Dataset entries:
»»

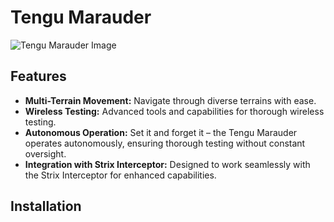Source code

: # Tengu Marauder

![Tengu Marauder Image](https://i.imgur.com/9w0ZMyg.gif)

## Features

- **Multi-Terrain Movement:** Navigate through diverse terrains with ease.
- **Wireless Testing:** Advanced tools and capabilities for thorough wireless testing.
- **Autonomous Operation:** Set it and forget it – the Tengu Marauder operates autonomously, ensuring thorough testing without constant oversight.
- **Integration with Strix Interceptor:** Designed to work seamlessly with the Strix Interceptor for enhanced capabilities.

## Installation

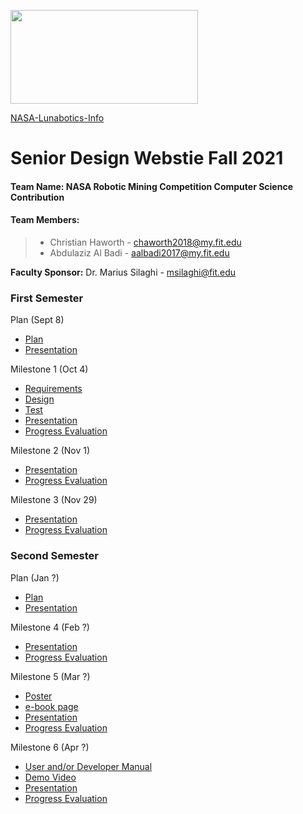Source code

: <img src="https://www.nasa.gov/sites/default/files/thumbnails/image/nasa-logo-web-rgb.jpg"
     width ="300"
     height="150" />
     
[NASA-Lunabotics-Info](https://www.nasa.gov/content/lunabotics-information)
# Senior Design Webstie Fall 2021

#### **Team Name:** NASA Robotic Mining Competition Computer Science Contribution

#### Team Members:

>* Christian Haworth - chaworth2018@my.fit.edu
>* Abdulaziz Al Badi - aalbadi2017@my.fit.edu

**Faculty Sponsor:** Dr. Marius Silaghi - msilaghi@fit.edu

### First Semester

Plan (Sept 8)
* [Plan](https://drive.google.com/file/d/1_8q7mM-AACsWwGsIJsFEBiUEi4ok_QaE/view?usp=sharing)
* [Presentation](https://docs.google.com/presentation/d/1JdSLupcBhTeaAkCFKRA5VnPsDwXsxjjS/edit?usp=sharing&ouid=109925097899709774878&rtpof=true&sd=true)


Milestone 1 (Oct 4)
* [Requirements](https://docs.google.com/document/d/1pzu0VMk5pqB112BviQ9ZjfuQzv4lHs_A_5FeNchNzC8/edit?usp=sharing)
* [Design](https://docs.google.com/document/d/1JJw86_0Xgq4yMErXI_XOkI967VWaRSXoxfOLcvU-xQk/edit?usp=sharing)
* [Test](https://docs.google.com/document/d/1uuGmSTT17d-m7KtJD4fh3sV6-3Pf5d93/edit?usp=sharing&ouid=109925097899709774878&rtpof=true&sd=true)
* [Presentation](https://docs.google.com/presentation/d/1RNreUQcYFDkCLwyrRO-obXabLZfjq5ho/edit?usp=sharing&ouid=109925097899709774878&rtpof=true&sd=true)
* [Progress Evaluation](https://drive.google.com/file/d/14saIfd3R8t7eTu4E9v6WsFuztQyYhe6o/view?usp=sharing)

Milestone 2 (Nov 1)
* [Presentation](url)
* [Progress Evaluation](url)

Milestone 3 (Nov 29)
* [Presentation](url)
* [Progress Evaluation](url)

### Second Semester

Plan (Jan ?)
* [Plan](url)
* [Presentation](url)

Milestone 4 (Feb ?)
* [Presentation](url)
* [Progress Evaluation](url)

Milestone 5 (Mar ?)
* [Poster](url)
* [e-book page](url)
* [Presentation](url)
* [Progress Evaluation](url)

Milestone 6 (Apr ?)
* [User and/or Developer Manual](url)
* [Demo Video](url)
* [Presentation](url)
* [Progress Evaluation](url)
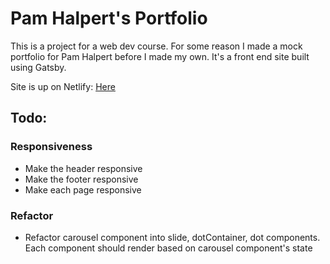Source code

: <h1>
  Pam Halpert's Portfolio
</h1>

<p>
  This is a project for a web dev course. For some reason I made a mock portfolio for Pam Halpert before I made my own. It's a front end site built using Gatsby.
</p>
<p>
  Site is up on Netlify: <a href="https://pamhalpert.netlify.com" target="_blank" title="Pam Halpert Portfolio" rel="noopener noreferrer">Here</a>
</p>
<h2>Todo:</h2>
<h3>Responsiveness</h3>
<ul>
  <li>Make the header responsive</li>
  <li>Make the footer responsive</li>
  <li>Make each page responsive</li>
</ul>
<h3>Refactor</h3>
<ul>
  <li>Refactor carousel component into slide, dotContainer, dot components. Each component should render based on carousel component's state</li>
</ul>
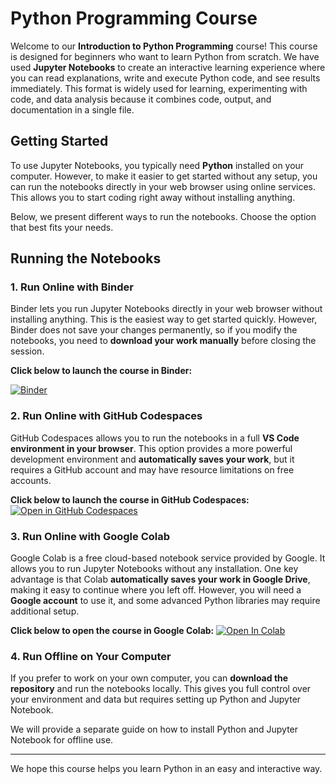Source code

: # Python Programming Course

Welcome to our **Introduction to Python Programming** course! This course is designed for beginners who want to learn Python from scratch. We have used **Jupyter Notebooks** to create an interactive learning experience where you can read explanations, write and execute Python code, and see results immediately. This format is widely used for learning, experimenting with code, and data analysis because it combines code, output, and documentation in a single file.

## Getting Started

To use Jupyter Notebooks, you typically need **Python** installed on your computer. However, to make it easier to get started without any setup, you can run the notebooks directly in your web browser using online services. This allows you to start coding right away without installing anything.

Below, we present different ways to run the notebooks. Choose the option that best fits your needs.

## Running the Notebooks

### 1. Run Online with Binder

Binder lets you run Jupyter Notebooks directly in your web browser without installing anything. This is the easiest way to get started quickly. However, Binder does not save your changes permanently, so if you modify the notebooks, you need to **download your work manually** before closing the session.

**Click below to launch the course in Binder:**

[![Binder](https://mybinder.org/badge_logo.svg)](https://mybinder.org/v2/gh/DavidMenrath/notebook_testing/HEAD)

### 2. Run Online with GitHub Codespaces

GitHub Codespaces allows you to run the notebooks in a full **VS Code environment in your browser**. This option provides a more powerful development environment and **automatically saves your work**, but it requires a GitHub account and may have resource limitations on free accounts.

**Click below to launch the course in GitHub Codespaces:**
[![Open in GitHub Codespaces](https://github.com/codespaces/badge.svg)](https://github.com/codespaces/new?repository_id=931132863)

### 3. Run Online with Google Colab

Google Colab is a free cloud-based notebook service provided by Google. It allows you to run Jupyter Notebooks without any installation. One key advantage is that Colab **automatically saves your work in Google Drive**, making it easy to continue where you left off. However, you will need a **Google account** to use it, and some advanced Python libraries may require additional setup.

**Click below to open the course in Google Colab:**
[![Open In Colab](https://colab.research.google.com/assets/colab-badge.svg)](https://colab.research.google.com/github/DavidMenrath/notebook_testing/blob/main)

### 4. Run Offline on Your Computer

If you prefer to work on your own computer, you can **download the repository** and run the notebooks locally. This gives you full control over your environment and data but requires setting up Python and Jupyter Notebook.

We will provide a separate guide on how to install Python and Jupyter Notebook for offline use.

---

We hope this course helps you learn Python in an easy and interactive way.
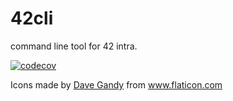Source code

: # 42cli
command line tool for 42 intra.

[![codecov](https://codecov.io/gh/dhaiibfiukkiu/42cli/branch/master/graph/badge.svg?token=AYUREEQZJI)](https://codecov.io/gh/dhaiibfiukkiu/42cli)

Icons made by <a href="https://www.flaticon.com/authors/dave-gandy" title="Dave Gandy">Dave Gandy</a> from <a href="https://www.flaticon.com/" title="Flaticon"> www.flaticon.com</a>

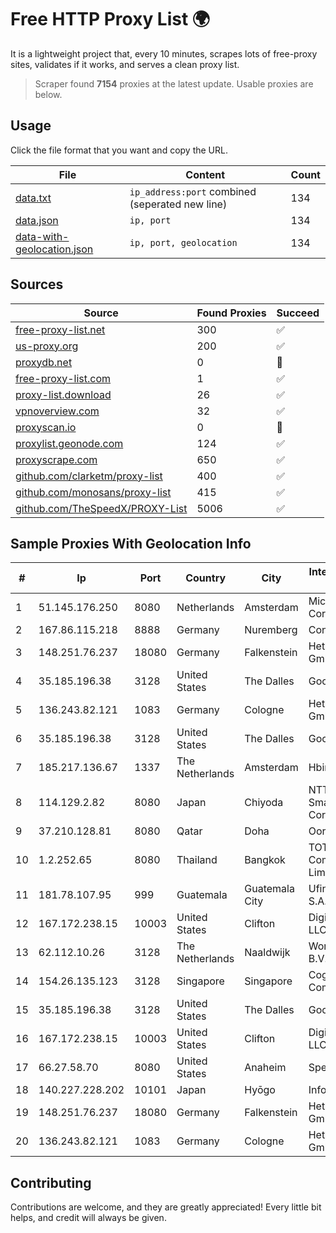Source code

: 
# Free HTTP Proxy List 🌍

It is a lightweight project that, every 10 minutes, scrapes lots of free-proxy sites, validates if it works, and serves a clean proxy list.


> Scraper found **7154** proxies at the latest update. Usable proxies are below.

## Usage

Click the file format that you want and copy the URL.


|File|Content|Count|
|----|-------|-----|
|[data.txt](https://raw.githubusercontent.com/themiralay/Proxy-List-World/master/data.txt)|`ip_address:port` combined (seperated new line)|134|
|[data.json](https://raw.githubusercontent.com/themiralay/Proxy-List-World/master/data.json)|`ip, port`|134|
|[data-with-geolocation.json](https://raw.githubusercontent.com/themiralay/Proxy-List-World/master/data-with-geolocation.json)|`ip, port, geolocation`|134|

## Sources

|Source|Found Proxies|Succeed|
|------|-------------|-------|
|[free-proxy-list.net](https://free-proxy-list.net)|300|✅|
|[us-proxy.org](https://www.us-proxy.org)|200|✅|
|[proxydb.net](http://proxydb.net)|0|🚫|
|[free-proxy-list.com](https://free-proxy-list.com/?page=&port=&type%5B%5D=http&type%5B%5D=https&up_time=0&search=Search)|1|✅|
|[proxy-list.download](https://www.proxy-list.download/HTTP)|26|✅|
|[vpnoverview.com](https://vpnoverview.com/privacy/anonymous-browsing/free-proxy-servers)|32|✅|
|[proxyscan.io](https://www.proxyscan.io)|0|🚫|
|[proxylist.geonode.com](https://proxylist.geonode.com/api/proxy-list?limit=300&page=1&sort_by=lastChecked&sort_type=desc&protocols=http,https)|124|✅|
|[proxyscrape.com](https://api.proxyscrape.com/v2/?request=displayproxies&protocol=http&timeout=10000&country=all&ssl=all&anonymity=all)|650|✅|
|[github.com/clarketm/proxy-list](https://raw.githubusercontent.com/clarketm/proxy-list/master/proxy-list-raw.txt)|400|✅|
|[github.com/monosans/proxy-list](https://raw.githubusercontent.com/monosans/proxy-list/main/proxies/http.txt)|415|✅|
|[github.com/TheSpeedX/PROXY-List](https://raw.githubusercontent.com/TheSpeedX/PROXY-List/master/http.txt)|5006|✅|


## Sample Proxies With Geolocation Info

|#|Ip|Port|Country|City|Internet Service Provider|
|-|--|----|-------|----|-------------------------|
|1|51.145.176.250|8080|Netherlands|Amsterdam|Microsoft Corporation|
|2|167.86.115.218|8888|Germany|Nuremberg|Contabo GmbH|
|3|148.251.76.237|18080|Germany|Falkenstein|Hetzner Online GmbH|
|4|35.185.196.38|3128|United States|The Dalles|Google LLC|
|5|136.243.82.121|1083|Germany|Cologne|Hetzner Online GmbH|
|6|35.185.196.38|3128|United States|The Dalles|Google LLC|
|7|185.217.136.67|1337|The Netherlands|Amsterdam|Hbing Limited|
|8|114.129.2.82|8080|Japan|Chiyoda|NTT SmartConnect Corporation|
|9|37.210.128.81|8080|Qatar|Doha|Ooredoo Q.S.C.|
|10|1.2.252.65|8080|Thailand|Bangkok|TOT Public Company Limited|
|11|181.78.107.95|999|Guatemala|Guatemala City|Ufinet Panama S.A.|
|12|167.172.238.15|10003|United States|Clifton|DigitalOcean, LLC|
|13|62.112.10.26|3128|The Netherlands|Naaldwijk|WorldStream B.V.|
|14|154.26.135.123|3128|Singapore|Singapore|Cogent Communications|
|15|35.185.196.38|3128|United States|The Dalles|Google LLC|
|16|167.172.238.15|10003|United States|Clifton|DigitalOcean, LLC|
|17|66.27.58.70|8080|United States|Anaheim|Spectrum|
|18|140.227.228.202|10101|Japan|Hyōgo|InfoSphere|
|19|148.251.76.237|18080|Germany|Falkenstein|Hetzner Online GmbH|
|20|136.243.82.121|1083|Germany|Cologne|Hetzner Online GmbH|



## Contributing

Contributions are welcome, and they are greatly appreciated! Every
little bit helps, and credit will always be given.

««

Nothing but the lines from the top of the data above through the line containing "- **Integration with" should be output, exactly as written and without the pictures.

Source code

: # Tengu Marauder

![Tengu Marauder Image](https://i.imgur.com/9w0ZMyg.gif)

## Features

- **Multi-Terrain Movement:** Navigate through diverse terrains with ease.
- **Wireless Testing:** Advanced tools and capabilities for thorough wireless testing.
- **Autonomous Operation:** Set it and forget it – the Tengu Marauder operates autonomously, ensuring thorough testing without constant oversight.
- **Integration with Strix Interceptor:** Designed to work seamlessly with the Strix Interceptor for enhanced capabilities.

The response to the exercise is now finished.